Delano Farms is an important precedent for intellectual property practitioners in terms of defining the boundaries of “public use.”  But for growers, the more immediate takeaway may simply be the increasing role of cultivar patents in the industry.  Once relatively unusual, litigation over plant patents appears to be on the rise, as agribusinesses chase the premium price points that come with boasting a proprietary varietal and patent holders move to enforce their rights accordingly.

On January 20, less than two weeks after the Federal Circuit’s Delano Farms decision brought that lawsuit to a close, a new patent infringement claim was filed in the Eastern District of California.  This time, the patented grape strain was developed not by the USDA but by a private research firm, International Fruit Genetics.  The defendant grower, Sandrini Farms (whose owner also had a cameo in the Delano Farms litigation as a friend and confidante of the Ludys) allegedly cultivated the proprietary vines—given the dispassionate identifier “IFG Four” by their creator but marketed under the more colorful names “Nicolo” and “Sweet Romance”—under license from IFG.

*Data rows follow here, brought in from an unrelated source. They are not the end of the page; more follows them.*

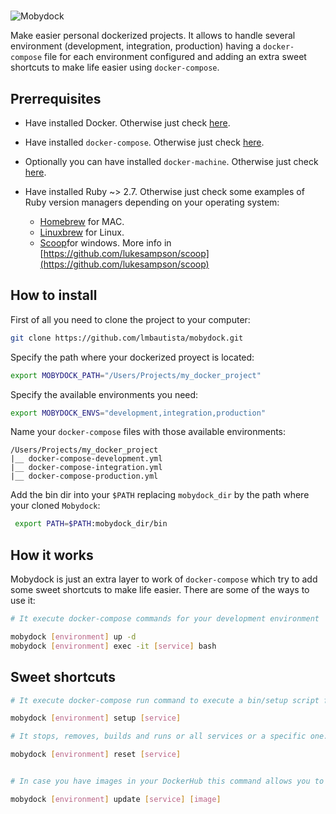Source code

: #

![Mobydock][logo-mobydock]

Make easier personal dockerized projects. It allows to handle several environment (development, integration, production) having a `docker-compose` file for each environment configured and adding an extra sweet shortcuts to make life easier using `docker-compose`.

## Prerrequisites

* Have installed Docker. Otherwise just check [here](https://docs.docker.com/v17.09/engine/installation/).

* Have installed `docker-compose`. Otherwise just check [here](https://docs.docker.com/compose/install/).

* Optionally you can have installed `docker-machine`. Otherwise just check [here](https://docs.docker.com/machine/install-machine/).

* Have installed Ruby ~> 2.7. Otherwise just check some examples of Ruby version managers depending on your operating system:

  * [Homebrew](https://brew.sh/) for MAC.
  * [Linuxbrew](http://linuxbrew.sh/) for Linux.
  * [Scoop](http://scoop.sh/)for windows. More info in [https://github.com/lukesampson/scoop](https://github.com/lukesampson/scoop)

## How to install

First of all you need to clone the project to your computer:

```sh
git clone https://github.com/lmbautista/mobydock.git
```

Specify the path where your dockerized proyect is located:

```sh
export MOBYDOCK_PATH="/Users/Projects/my_docker_project"
```

Specify the available environments you need:

```sh
export MOBYDOCK_ENVS="development,integration,production"
```

Name your `docker-compose` files with those available environments:

```plain
/Users/Projects/my_docker_project
|__ docker-compose-development.yml
|__ docker-compose-integration.yml
|__ docker-compose-production.yml
```

Add the bin dir into your `$PATH` replacing `mobydock_dir` by the path where your cloned `Mobydock`:

```sh
 export PATH=$PATH:mobydock_dir/bin
```

## How it works

Mobydock is just an extra layer to work of `docker-compose` which try to add some sweet shortcuts to make life easier. There are some of the ways to use it:

```sh
# It execute docker-compose commands for your development environment

mobydock [environment] up -d
mobydock [environment] exec -it [service] bash
```

## Sweet shortcuts

```sh
# It execute docker-compose run command to execute a bin/setup script file for your service defined in your development environment

mobydock [environment] setup [service]
```

```sh
# It stops, removes, builds and runs or all services or a specific one.

mobydock [environment] reset [service]
```

```sh

# In case you have images in your DockerHub this command allows you to refresh that image locally and regenerate the container or the target service

mobydock [environment] update [service] [image]
```


[logo-mobydock]: https://user-images.githubusercontent.com/6224703/99860828-90d58a80-2b94-11eb-8a9f-aa5171bc4ad9.png "Mobydock"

When Sandrini allegedly exceeded the scope of that license by grafting IFG Four vines into a second vineyard without permission (and without paying the agreed 5 percent royalty on the grapes thereby produced), IFG filed suit.  Like the Delano growers before it, Sandrini Farms filed a counterclaim asking the court to declare the IFG patent invalid.  Sandrini alleges, among other things, that he was given the grapes by IFG for purposes of cultivation more than two years before IFG filed its patents, which, if true, could undermine the novelty required of a patentable invention.

Whether IFG and Sandrini choose to battle their way up to the Federal Circuit as did Delano Farms and the CTGC, or whether the dispute ends up quietly fizzling under the cloak of a confidential settlement, what’s certain is that the federal courts sitting in California’s fertile valleys probably haven’t seen the last of plant patent lawsuits.